Exercise prompt: Every picture is to be removed, and all the data is to be copied exactly.

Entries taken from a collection
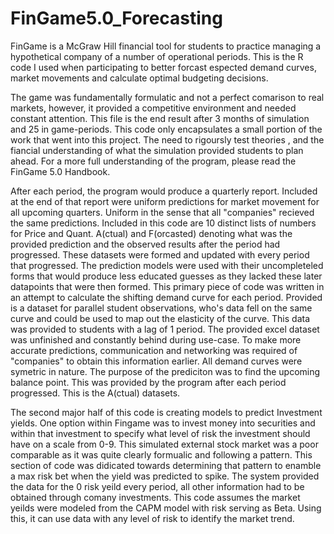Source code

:# FinGame5.0_Forecasting

FinGame is a McGraw Hill financial tool for students to practice managing a hypothetical company of a number of operational periods.
This is the R code I used when participating to better forcast espected demand curves, market movements and calculate optimal budgeting decisions.

The game was fundamentally formulatic and not a perfect comarison to real markets, however, it provided a competitive environment and needed constant attention.
This file is the end result after 3 months of simulation and 25 in game-periods. This code only encapsulates a small portion of the work that went into this project. The need to rigoursly test theories , and the fiancial understanding of what the simulation provided students to plan ahead. For a more full understanding of the program, please read the FinGame 5.0 Handbook.

After each period, the program would produce a quarterly report. Included at the end of that report were uniform predictions for market movement for all upcoming quarters. Uniform in the sense that all "companies" recieved the same predictions. Included in this code are 10 distinct lists of numbers for Price and Quant. A(ctual) and F(orcasted) denoting what was the provided prediction and the observed results after the period had progressed. These datasets were formed and updated with every period that progressed. The prediction models were used with their uncompleteled forms that would produce less educated guesses as they lacked these later datapoints that were then formed. This primary piece of code was written in an attempt to calculate the shifting demand curve for each period. Provided is a dataset for parallel student observations, who's data fell on the same curve and could be used to map out the elasticity of the curve. This data was provided to students with a lag of 1 period. The provided excel dataset was unfinished and constantly behind during use-case. To make more accurate predictions, communication and networking was required of "companies" to obtain this information earlier. All demand curves were symetric in nature. The purpose of the prediciton was to find the upcoming balance point. This was provided by the program after each period progressed. This is the A(ctual) datasets.

The second major half of this code is creating models to predict Investment yields. One option within Fingame was to invest money into securities and within that investment to specify what level of risk the investment should have on a scale from 0-9. This simulated external stock market was a poor comparable as it was quite clearly formualic and following a pattern. This section of code was didicated towards determining that pattern to enamble a max risk bet when the yield was predicted to spike. The system provided the data for the 0 risk yeild every period, all other information had to be obtained through comany investments. This code assumes the market yeilds were modeled from the CAPM model with risk serving as Beta. Using this, it can use data with any level of risk to identify the market trend.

Written response:
Source code

:# FinGame5.0_Forecasting

FinGame is a McGraw Hill financial tool for students to practice managing a hypothetical company of a number of operational periods.
This is the R code I used when participating to better forcast espected demand curves, market movements and calculate optimal budgeting decisions.

The game was fundamentally formulatic and not a perfect comarison to real markets, however, it provided a competitive environment and needed constant attention.
This file is the end result after 3 months of simulation and 25 in game-periods. This code only encapsulates a small portion of the work that went into this project. The need to rigoursly test theories , and the fiancial understanding of what the simulation provided students to plan ahead. For a more full understanding of the program, please read the FinGame 5.0 Handbook.

After each period, the program would produce a quarterly report. Included at the end of that report were uniform predictions for market movement for all upcoming quarters. Uniform in the sense that all "companies" recieved the same predictions. Included in this code are 10 distinct lists of numbers for Price and Quant. A(ctual) and F(orcasted) denoting what was the provided prediction and the observed results after the period had progressed. These datasets were formed and updated with every period that progressed. The prediction models were used with their uncompleteled forms that would produce less educated guesses as they lacked these later datapoints that were then formed. This primary piece of code was written in an attempt to calculate the shifting demand curve for each period. Provided is a dataset for parallel student observations, who's data fell on the same curve and could be used to map out the elasticity of the curve. This data was provided to students with a lag of 1 period. The provided excel dataset was unfinished and constantly behind during use-case. To make more accurate predictions, communication and networking was required of "companies" to obtain this information earlier. All demand curves were symetric in nature. The purpose of the prediciton was to find the upcoming balance point. This was provided by the program after each period progressed. This is the A(ctual) datasets.

The second major half of this code is creating models to predict Investment yields. One option within Fingame was to invest money into securities and within that investment to specify what level of risk the investment should have on a scale from 0-9. This simulated external stock market was a poor comparable as it was quite clearly formualic and following a pattern. This section of code was didicated towards determining that pattern to enamble a max risk bet when the yield was predicted to spike. The system provided the data for the 0 risk yeild every period, all other information had to be obtained through comany investments. This code assumes the market yeilds were modeled from the CAPM model with risk serving as Beta. Using this, it can use data with any level of risk to identify the market trend.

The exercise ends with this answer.